Plain-text document sources
+++

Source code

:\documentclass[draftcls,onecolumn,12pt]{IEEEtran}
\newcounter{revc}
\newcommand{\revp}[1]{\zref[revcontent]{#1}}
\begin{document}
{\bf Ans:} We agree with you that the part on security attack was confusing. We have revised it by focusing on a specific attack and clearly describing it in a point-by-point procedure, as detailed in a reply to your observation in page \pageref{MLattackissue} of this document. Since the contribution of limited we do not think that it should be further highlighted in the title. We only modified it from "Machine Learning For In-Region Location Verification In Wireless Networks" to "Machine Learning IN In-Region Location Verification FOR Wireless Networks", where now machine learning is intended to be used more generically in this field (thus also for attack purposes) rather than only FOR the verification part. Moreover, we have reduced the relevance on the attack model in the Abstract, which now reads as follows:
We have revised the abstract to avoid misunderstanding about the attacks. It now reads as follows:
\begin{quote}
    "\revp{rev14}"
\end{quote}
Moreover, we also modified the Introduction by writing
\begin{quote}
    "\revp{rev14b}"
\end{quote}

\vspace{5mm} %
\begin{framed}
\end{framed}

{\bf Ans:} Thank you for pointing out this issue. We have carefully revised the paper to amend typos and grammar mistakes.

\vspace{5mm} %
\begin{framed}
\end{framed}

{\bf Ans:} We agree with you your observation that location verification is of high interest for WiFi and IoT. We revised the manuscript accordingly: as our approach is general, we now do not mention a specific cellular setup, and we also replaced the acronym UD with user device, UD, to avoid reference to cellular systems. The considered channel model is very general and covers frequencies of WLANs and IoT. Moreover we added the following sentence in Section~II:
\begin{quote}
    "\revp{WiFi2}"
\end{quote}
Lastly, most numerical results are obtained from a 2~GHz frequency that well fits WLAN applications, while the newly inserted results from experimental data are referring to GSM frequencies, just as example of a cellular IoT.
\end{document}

+++

* [ASSIGNED TASK]
Reproduce each line from the records that contains the word "cellular".

* [PROBLEM SOLUTION]
{\bf Ans:} We agree with you your observation that location verification is of high interest for WiFi and IoT. We revised the manuscript accordingly: as our approach is general, we now do not mention a specific cellular setup, and we also replaced the acronym UD with user device, UD, to avoid reference to cellular systems. The considered channel model is very general and covers frequencies of WLANs and IoT. Moreover we added the following sentence in Section~II:
Lastly, most numerical results are obtained from a 2~GHz frequency that well fits WLAN applications, while the newly inserted results from experimental data are referring to GSM frequencies, just as example of a cellular IoT.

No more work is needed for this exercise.